JAKARTA - Some artificial intelligence (AI) companies violate common web standards used by publishers to block their content retrieval from being used in a generating AI system. This was revealed by content licensing startup TollBit.
In a letter to the publisher on Friday, which did not name the AI company or the affected publisher, the issue comes amid a public dispute between the AI Perplexity search startup and Forbes media over the same web standards and broader debate between technology and media companies about content value in the generative AI era.
Business media publishers publicly accuse Perplexity of plagiarizing its investigative story in a summary generated by AI without citing Forbes or asking for permission.

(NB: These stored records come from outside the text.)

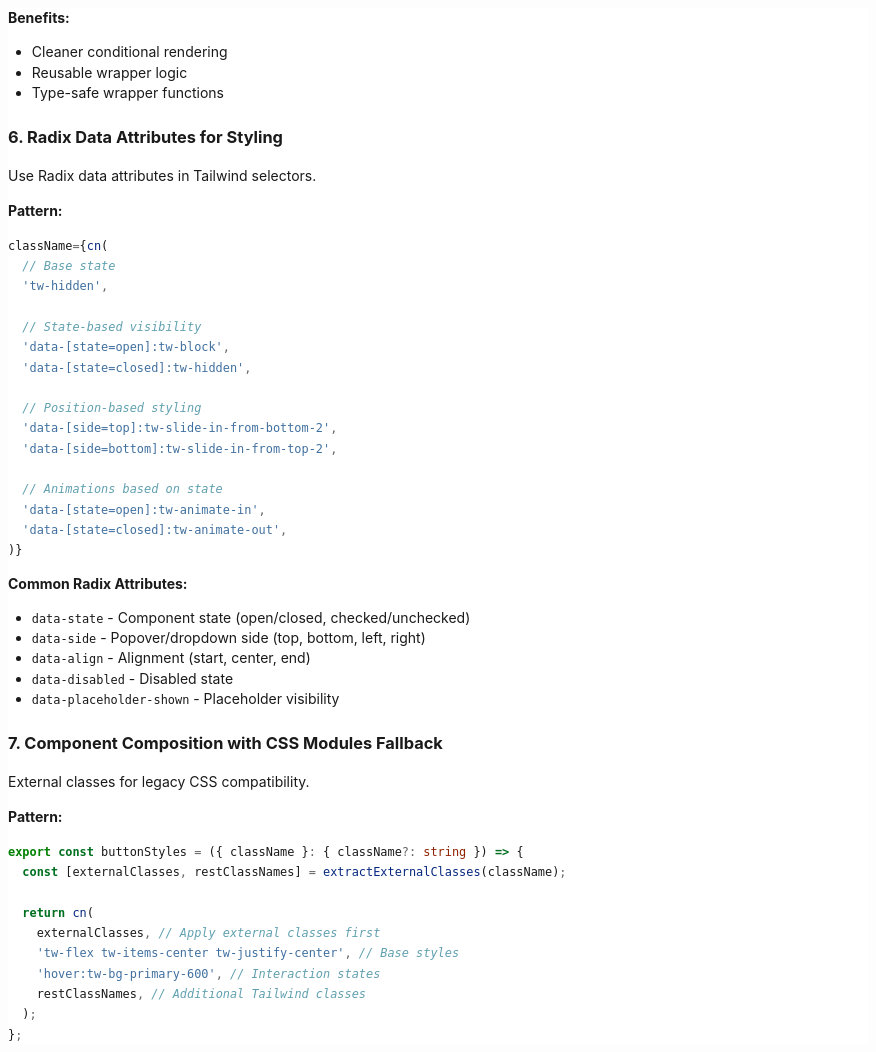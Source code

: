 **Benefits:**
- Cleaner conditional rendering
- Reusable wrapper logic
- Type-safe wrapper functions

### 6. Radix Data Attributes for Styling

Use Radix data attributes in Tailwind selectors.

**Pattern:**

```typescript
className={cn(
  // Base state
  'tw-hidden',
  
  // State-based visibility
  'data-[state=open]:tw-block',
  'data-[state=closed]:tw-hidden',
  
  // Position-based styling
  'data-[side=top]:tw-slide-in-from-bottom-2',
  'data-[side=bottom]:tw-slide-in-from-top-2',
  
  // Animations based on state
  'data-[state=open]:tw-animate-in',
  'data-[state=closed]:tw-animate-out',
)}
```

**Common Radix Attributes:**
- `data-state` - Component state (open/closed, checked/unchecked)
- `data-side` - Popover/dropdown side (top, bottom, left, right)
- `data-align` - Alignment (start, center, end)
- `data-disabled` - Disabled state
- `data-placeholder-shown` - Placeholder visibility

### 7. Component Composition with CSS Modules Fallback

External classes for legacy CSS compatibility.

**Pattern:**

```typescript
export const buttonStyles = ({ className }: { className?: string }) => {
  const [externalClasses, restClassNames] = extractExternalClasses(className);
  
  return cn(
    externalClasses, // Apply external classes first
    'tw-flex tw-items-center tw-justify-center', // Base styles
    'hover:tw-bg-primary-600', // Interaction states
    restClassNames, // Additional Tailwind classes
  );
};
```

Investigations published by Wired this week found Perplexity likely bypassed efforts to block its web cranes through the Robot's Exception Protocol, or "robots.txt," a widely accepted standard that determines which part of the site can be chaotic.

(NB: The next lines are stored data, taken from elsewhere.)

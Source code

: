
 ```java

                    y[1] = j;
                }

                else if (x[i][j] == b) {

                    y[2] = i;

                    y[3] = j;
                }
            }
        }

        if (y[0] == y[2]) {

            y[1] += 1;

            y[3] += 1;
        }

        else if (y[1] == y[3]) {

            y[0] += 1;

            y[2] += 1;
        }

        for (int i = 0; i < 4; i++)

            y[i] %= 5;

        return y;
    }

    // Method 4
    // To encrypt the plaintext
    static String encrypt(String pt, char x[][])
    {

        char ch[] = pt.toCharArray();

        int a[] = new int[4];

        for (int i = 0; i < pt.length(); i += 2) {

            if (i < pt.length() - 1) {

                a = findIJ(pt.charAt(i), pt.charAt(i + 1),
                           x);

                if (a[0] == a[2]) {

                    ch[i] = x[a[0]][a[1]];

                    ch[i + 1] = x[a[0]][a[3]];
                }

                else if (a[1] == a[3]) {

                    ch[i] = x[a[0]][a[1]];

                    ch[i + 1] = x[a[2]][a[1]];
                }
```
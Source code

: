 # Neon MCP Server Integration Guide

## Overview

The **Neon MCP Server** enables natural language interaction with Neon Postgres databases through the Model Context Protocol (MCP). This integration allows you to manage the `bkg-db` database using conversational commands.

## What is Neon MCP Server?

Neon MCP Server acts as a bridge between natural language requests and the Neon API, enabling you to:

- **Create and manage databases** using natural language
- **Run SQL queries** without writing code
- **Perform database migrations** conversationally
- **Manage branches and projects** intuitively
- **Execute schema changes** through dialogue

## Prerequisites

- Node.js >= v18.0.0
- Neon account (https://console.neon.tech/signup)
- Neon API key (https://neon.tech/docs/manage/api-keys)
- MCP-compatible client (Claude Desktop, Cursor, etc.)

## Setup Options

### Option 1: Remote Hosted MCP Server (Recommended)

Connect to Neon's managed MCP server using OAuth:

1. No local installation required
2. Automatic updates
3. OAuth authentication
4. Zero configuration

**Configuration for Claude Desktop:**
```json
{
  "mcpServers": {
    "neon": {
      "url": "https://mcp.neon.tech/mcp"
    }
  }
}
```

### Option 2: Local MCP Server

News Media Alliance, a trading group representing more than 2,200 US-based publishers, expressed concerns about the impact of ignoring "do not crane" signals on its members. "Without the ability to opt out of mass data taking, we cannot monetize our valuable content and pay journalists. This could seriously damage our industry," said Danielle Coffey, president of the group.
TollBit, an early-stage startup, positions itself as an intermediary between an AI company that requires content and publishers willing to make licensing agreements with them. The company tracks AI traffic to publisher sites and uses analytics to help both parties set costs for the use of various types of content.
According to a letter from TollBit, Perplexity is not the only violator who appears to be ignoring robots.txt. TollBit says its analytics shows "many" AI agents bypassing the protocol.
The robotics.txt protocol was created in the mid-1990s as a way to avoid overloading websites with web cranes. While there is no clear law enforcement mechanism, historically there has been broad compliance on the web, and some groups - including the News Media Alliance - say there may still be legal remedies for publishers.
SEE ALSO:
More recently, robots.txt has become a key tool used by publishers to block tech companies from trying to take their content for free for use in a generating AI system that can mimic human creativity and immediately summarize articles.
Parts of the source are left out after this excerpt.